Ultimately the only cure for mass hysteria or totalitarianism is to create educational and philosophical bulwarks against them and to build social (not necessarily governmental) structures that resist being put to evil uses.
But in stupid times, that’s not possible. It’s a task for later.
Me, I’ll go outside as soon as weather permits and begin planting seeds and transplanting seedlings. (Where I live, it’s still “allowed.”)
I won’t sustain my current level of rage because I’ve got a lifetime’s practice in stepping away from anger and finding something better to do, finding more productive ways to deal with life.
So this, too, shall pass.
Next time California or Seattle does something stupid, I’ll laugh and say, “Well, that’s them. That’s not me. That’s not anybody I know or care about.”
These are tribal times. They will become more deeply tribal as governments and an increasingly, shockingly ignorant “expert” class revel in making life worse.
Leaders will arise, and they’ll mostly be either effective and dangerous or dangerously ineffective.
People will suffer. People will die. But they will mostly never understand and never even think to question why they suffer. As Buffy Sainte-Marie sang, they’ll “blame the angels, blame the fates, blame the Jews, or your sister Kate.” And they’ll go on being easy clay for manipulators at both the lowest and highest levels.

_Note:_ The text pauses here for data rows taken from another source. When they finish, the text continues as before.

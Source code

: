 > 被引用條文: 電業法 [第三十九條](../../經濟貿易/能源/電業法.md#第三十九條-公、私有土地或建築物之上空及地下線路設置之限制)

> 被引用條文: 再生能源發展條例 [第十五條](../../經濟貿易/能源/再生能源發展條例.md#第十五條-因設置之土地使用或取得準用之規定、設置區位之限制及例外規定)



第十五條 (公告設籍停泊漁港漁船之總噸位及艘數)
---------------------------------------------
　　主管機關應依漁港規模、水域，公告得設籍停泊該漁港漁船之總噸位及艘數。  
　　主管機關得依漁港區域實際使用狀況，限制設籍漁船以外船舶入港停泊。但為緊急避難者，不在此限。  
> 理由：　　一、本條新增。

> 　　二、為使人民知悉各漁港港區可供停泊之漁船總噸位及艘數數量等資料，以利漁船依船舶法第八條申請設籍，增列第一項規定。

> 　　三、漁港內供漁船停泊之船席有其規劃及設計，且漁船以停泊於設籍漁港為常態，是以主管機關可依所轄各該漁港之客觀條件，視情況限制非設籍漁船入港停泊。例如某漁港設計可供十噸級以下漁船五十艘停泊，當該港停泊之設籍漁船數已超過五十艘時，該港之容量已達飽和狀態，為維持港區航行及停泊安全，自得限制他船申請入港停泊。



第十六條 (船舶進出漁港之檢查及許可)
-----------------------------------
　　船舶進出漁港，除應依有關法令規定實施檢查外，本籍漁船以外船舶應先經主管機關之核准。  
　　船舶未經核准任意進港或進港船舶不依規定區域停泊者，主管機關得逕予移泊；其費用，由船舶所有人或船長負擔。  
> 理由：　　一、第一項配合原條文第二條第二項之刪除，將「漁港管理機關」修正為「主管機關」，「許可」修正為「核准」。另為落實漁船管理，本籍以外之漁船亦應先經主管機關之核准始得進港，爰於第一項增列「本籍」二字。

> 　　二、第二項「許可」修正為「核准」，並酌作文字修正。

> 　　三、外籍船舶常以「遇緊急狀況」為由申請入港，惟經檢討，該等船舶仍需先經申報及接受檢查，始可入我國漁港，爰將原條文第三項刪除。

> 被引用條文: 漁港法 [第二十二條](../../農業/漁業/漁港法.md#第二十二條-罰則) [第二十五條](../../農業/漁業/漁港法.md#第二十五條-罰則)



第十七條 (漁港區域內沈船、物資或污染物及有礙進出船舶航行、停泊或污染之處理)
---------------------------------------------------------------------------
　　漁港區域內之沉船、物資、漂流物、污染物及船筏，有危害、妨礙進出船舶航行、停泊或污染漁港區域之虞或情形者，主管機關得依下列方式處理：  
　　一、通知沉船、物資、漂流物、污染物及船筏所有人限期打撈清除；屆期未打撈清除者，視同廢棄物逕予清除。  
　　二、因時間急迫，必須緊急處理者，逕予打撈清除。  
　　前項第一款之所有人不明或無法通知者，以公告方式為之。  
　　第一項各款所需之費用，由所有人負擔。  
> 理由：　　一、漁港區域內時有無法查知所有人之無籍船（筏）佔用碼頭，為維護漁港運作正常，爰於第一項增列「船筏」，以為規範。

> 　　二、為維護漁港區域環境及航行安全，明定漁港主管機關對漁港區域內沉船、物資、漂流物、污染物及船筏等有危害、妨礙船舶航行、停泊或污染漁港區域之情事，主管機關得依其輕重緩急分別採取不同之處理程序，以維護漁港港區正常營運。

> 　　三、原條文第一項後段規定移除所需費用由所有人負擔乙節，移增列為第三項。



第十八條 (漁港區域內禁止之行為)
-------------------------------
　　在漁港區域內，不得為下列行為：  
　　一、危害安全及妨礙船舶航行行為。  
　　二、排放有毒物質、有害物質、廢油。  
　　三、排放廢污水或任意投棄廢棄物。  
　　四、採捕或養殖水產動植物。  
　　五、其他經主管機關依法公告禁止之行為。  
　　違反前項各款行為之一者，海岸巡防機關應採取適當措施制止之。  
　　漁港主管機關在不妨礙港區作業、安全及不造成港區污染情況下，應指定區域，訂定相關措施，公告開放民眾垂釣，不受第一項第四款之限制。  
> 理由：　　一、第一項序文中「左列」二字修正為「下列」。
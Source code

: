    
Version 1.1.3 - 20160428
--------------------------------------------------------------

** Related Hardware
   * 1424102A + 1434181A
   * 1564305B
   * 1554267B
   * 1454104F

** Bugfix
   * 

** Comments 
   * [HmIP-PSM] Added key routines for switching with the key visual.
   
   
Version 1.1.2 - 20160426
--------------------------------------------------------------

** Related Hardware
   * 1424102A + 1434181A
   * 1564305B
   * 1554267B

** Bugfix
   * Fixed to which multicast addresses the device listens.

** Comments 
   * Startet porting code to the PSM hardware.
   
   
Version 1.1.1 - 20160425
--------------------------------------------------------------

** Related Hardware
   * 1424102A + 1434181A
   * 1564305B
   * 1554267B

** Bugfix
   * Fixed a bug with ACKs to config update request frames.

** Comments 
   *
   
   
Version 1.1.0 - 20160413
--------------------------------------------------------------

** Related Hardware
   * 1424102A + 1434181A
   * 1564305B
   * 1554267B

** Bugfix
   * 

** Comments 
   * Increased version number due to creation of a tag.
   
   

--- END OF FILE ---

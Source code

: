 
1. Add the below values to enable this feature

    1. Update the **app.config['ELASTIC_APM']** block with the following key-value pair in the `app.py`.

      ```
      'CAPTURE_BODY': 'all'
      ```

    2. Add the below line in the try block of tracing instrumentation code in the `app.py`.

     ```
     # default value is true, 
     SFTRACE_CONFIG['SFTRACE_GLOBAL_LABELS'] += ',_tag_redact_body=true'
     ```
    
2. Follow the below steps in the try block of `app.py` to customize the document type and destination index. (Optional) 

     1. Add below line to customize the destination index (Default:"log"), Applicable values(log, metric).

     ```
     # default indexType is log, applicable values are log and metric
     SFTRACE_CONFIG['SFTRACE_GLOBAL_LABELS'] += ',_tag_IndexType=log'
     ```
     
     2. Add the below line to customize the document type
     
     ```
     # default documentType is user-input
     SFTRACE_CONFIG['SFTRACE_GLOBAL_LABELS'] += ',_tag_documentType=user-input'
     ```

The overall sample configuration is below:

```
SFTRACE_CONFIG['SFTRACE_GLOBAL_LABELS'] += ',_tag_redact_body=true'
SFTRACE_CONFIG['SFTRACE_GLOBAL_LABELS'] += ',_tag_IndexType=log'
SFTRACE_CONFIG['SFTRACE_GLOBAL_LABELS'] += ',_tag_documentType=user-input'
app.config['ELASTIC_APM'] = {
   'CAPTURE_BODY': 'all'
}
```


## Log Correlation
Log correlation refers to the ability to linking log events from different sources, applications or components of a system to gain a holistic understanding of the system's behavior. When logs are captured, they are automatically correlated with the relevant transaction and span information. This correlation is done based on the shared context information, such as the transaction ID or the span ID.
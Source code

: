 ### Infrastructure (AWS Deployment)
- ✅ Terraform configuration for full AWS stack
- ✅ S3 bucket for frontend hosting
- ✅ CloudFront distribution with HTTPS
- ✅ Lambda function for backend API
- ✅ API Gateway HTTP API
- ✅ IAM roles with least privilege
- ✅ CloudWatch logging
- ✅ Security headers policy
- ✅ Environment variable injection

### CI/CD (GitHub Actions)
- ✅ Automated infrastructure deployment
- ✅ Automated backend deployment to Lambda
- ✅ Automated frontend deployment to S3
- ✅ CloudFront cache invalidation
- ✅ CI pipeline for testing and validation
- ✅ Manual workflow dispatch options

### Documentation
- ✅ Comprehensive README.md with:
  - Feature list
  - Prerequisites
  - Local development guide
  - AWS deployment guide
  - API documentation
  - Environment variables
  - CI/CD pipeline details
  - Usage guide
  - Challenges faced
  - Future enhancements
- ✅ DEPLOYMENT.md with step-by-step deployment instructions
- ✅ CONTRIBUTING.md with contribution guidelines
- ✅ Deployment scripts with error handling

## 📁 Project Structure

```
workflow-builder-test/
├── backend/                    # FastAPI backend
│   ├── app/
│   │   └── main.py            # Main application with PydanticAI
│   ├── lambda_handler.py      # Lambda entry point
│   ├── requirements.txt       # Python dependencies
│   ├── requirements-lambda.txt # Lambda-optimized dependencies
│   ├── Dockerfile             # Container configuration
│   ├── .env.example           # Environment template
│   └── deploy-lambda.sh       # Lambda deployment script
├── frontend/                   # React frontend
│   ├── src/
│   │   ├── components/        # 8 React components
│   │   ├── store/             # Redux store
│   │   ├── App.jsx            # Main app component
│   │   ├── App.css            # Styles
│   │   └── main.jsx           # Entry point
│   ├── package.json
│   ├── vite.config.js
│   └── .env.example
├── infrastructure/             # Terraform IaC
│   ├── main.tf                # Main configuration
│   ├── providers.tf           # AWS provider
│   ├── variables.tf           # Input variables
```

You can’t fight this. Not in any principled, rational, traditional way. Not right now. These are the crazy years. We will have to endure and survive them before the productive aspect of anger can take over.
Find a life-sustaining tribe. A tribe that has something much more to offer than anger and blame. Cleave to it, contribute to it, preserve its precious knowledge and the knowledge of freedom, and be grateful.
Build a monastery, a fortress, a climate-controlled cave to preserve knowledge. Build a community of mind, heart, and soul. Guard it well.
Then feel light because you’ve done the best you can do. And be light in dark times.
It’s all you’re going to have in the long run.